Diyarbakır’ın Bağlar ilçesinde bulunan 7 katlı bir bina yıkılma tehlikesi taşıdığından dolayı boşaltma kararı alındı. Yıkılma tehlikesi yaşanan bina sakinleri, “Biz burada mağduruz, Çevre ve Şehircilik Müdürlüğü belediye tarafından binanın boşaltılmasını istiyor. Bizimde boşaltma ve kiraya girecek gücümüz yok” dedi. Konuyla ilgili açıklama yapan İMO Diyarbakır Şube Başkanı Nihat Noyan ise, yetkililere önlem alma çağrısında bulundu
Rıdvan KÖSEN
Diyarbakır’ın Bağlar ilçesi 5 Nisan Mahallesi 691. Sokakta bulunan bir bina yıkılma tehlikesi oluşturduğundan dolayı Çevre ve Şehircilik İl Müdürlüğünce boşaltılma kararı alındı. 7 Kat 35 daireden oluşan Dilan Apartmanı kolonlarında oluşan hasardan dolayı bina girişine “Bu binaya girilmesi tehlikeli ve yasaktır” tabelası asıldı.
“Gerekli önlemler derhal alınmalı”
Konuya ilişkin şube binasında basın toplantısı düzenleyen İnşaat Mühendisler Odası (İMA) Diyarbakır Şube Başkanı Nihat Noyan, ikinci bir Kartal vakası yaşanmadan önlemin alınması gerektiğini vurguladı. Noyan, “Diyarbakır'ın Bağlar ilçesi 5 Nisan Mahallesi 691. Sokakta bulunan Dilan Apartmanında Çevre ve Şehircilik İl Müdürlüğünün 22 Şubat 2019 tarihinde hasarlı olduğuna dair raporuna istinaden bina girişine tabela asılarak bu binanın tehlike arz ettiği belirtilmiştir. İMO Diyarbakır Şube olarak durumu tespiti ile ilgili yerinde yaptığımız inceleme, üç başlık altında değerlendirilmiştir. Kolan kesitiyle ilgili hasar, beton ezilmesi sonucu kolonların taşıma güçlerinden kaynaklı hasarlar, sonradan eklenen kiriş ve kolonlar şeklinde inceleme yapılmış. Orta bölgedeki kolonlarda meydana gelen ani hasar nedeniyle oluşan yapısal hasarlar tespit edilmiştir” dedi.

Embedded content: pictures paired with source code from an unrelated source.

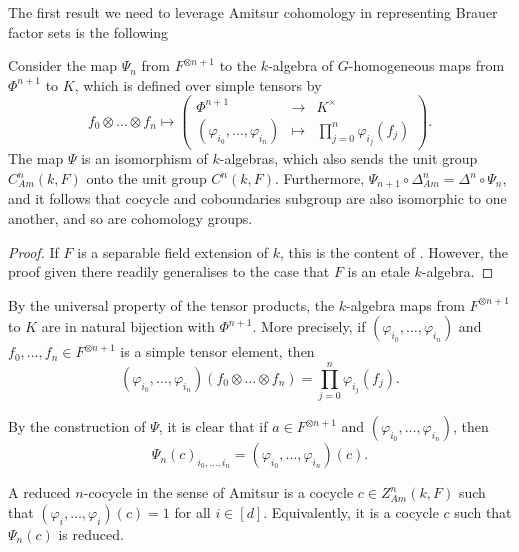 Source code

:     The first result we need to leverage Amitsur cohomology in representing Brauer factor sets is the following
    \begin{lemma}\label{lemma:AdamsonAmitsur}
        Consider the map \(\Psi_n\) from \(F^{\otimes n+1}\) to the \(k\)-algebra of \(G\)-homogeneous maps from \(\Phi^{n+1}\) to \(K\), which is defined over simple tensors by
        \[f_0 \otimes \hdots \otimes f_n \mapsto \left(\begin{array}{ccl} \Phi^{n+1} &\to &K^\times \\ (\varphi_{i_0},\hdots,\varphi_{i_n}) &\mapsto &\prod_{j=0}^n \varphi_{i_j}(f_j)\end{array}\right).\]
        The map \(\Psi\) is an isomorphism of \(k\)-algebras, which also sends the unit group \(C_{Am}^n(k,F)\) onto the unit group \(C^n(k,F)\). Furthermore, \(\Psi_{n+1} \circ \Delta_{Am}^n = \Delta^n \circ \Psi_{n}\), and it follows that cocycle and coboundaries subgroup are also isomorphic to one another, and so are cohomology groups.
    \end{lemma}

    \begin{proof}
        If \(F\) is a separable field extension of \(k\), this is the content of \cite[Section 2]{rosenberg1960amitsur}. However, the proof given there readily generalises to the case that \(F\) is an etale \(k\)-algebra.
    \end{proof}

    By the universal property of the tensor products, the \(k\)-algebra maps from \(F^{\otimes n+1}\) to \(K\) are in natural bijection with \(\Phi^{n+1}\). More precisely, if \((\varphi_{i_0},\hdots,\varphi_{i_n})\) and \(f_0,\hdots,f_n \in F^{\otimes n+1}\) is a simple tensor element, then
    \[(\varphi_{i_0},\hdots,\varphi_{i_n})(f_0 \otimes \hdots \otimes f_n) = \prod_{j=0}^n \varphi_{i_j}(f_j).\]

    By the construction of \(\Psi\), it is clear that if \(a \in F^{\otimes n+1}\) and \((\varphi_{i_0},\hdots,\varphi_{i_n})\), then
    \begin{equation}\label{eq:AmitsurEmbeddings}
        \Psi_n(c)_{i_0,\hdots,i_n} = (\varphi_{i_0},\hdots,\varphi_{i_n})(c).
    \end{equation}

    \begin{definition}
        A reduced \(n\)-cocycle in the sense of Amitsur is a cocycle \(c \in Z_{Am}^n(k,F)\) such that \((\varphi_i,\hdots,\varphi_i)(c) = 1\) for all \(i \in [d]\). Equivalently, it is a cocycle \(c\) such that \(\Psi_n(c)\) is reduced.
    \end{definition}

“Can ve mal güvenliği tehdit etmektedir”
“Beton dayanımının düşük olması, donatı düzenleme esaslarına uyulmaması, kolon ebatlarının mevcut yükü karşılayamamasından dolayı bir kolonun betonunda ezilme tespit edilmiş diğer üç kolonda ise çatlaklar meydana geldiği tespit edilmiştir” Noyan, “Kirişlerde de yer yer çatlaklar meydana geldiği gözlemlenmiştir. Bu ön inceleme sonucunda yapının taşıma gücü yitirdiği tarafımızca değerlendirilmiştir. Yapı mevcut haliyle can ve mal güvenliği tehdit etmektedir. Bundan dolayı yapının acilen boşaltılması ve çevre güvenliğinin alınması gerekmektedir. İlgili kurumlara çağrımızdır, ikinci bir Kartal vakası yaşanmadan görevlerini yapmaya davet ediyoruz. TMMOB İnşaat Mühendisleri Odası olarak bu işin takipçisi olacağımızı belirtiyoruz” diye konuştu.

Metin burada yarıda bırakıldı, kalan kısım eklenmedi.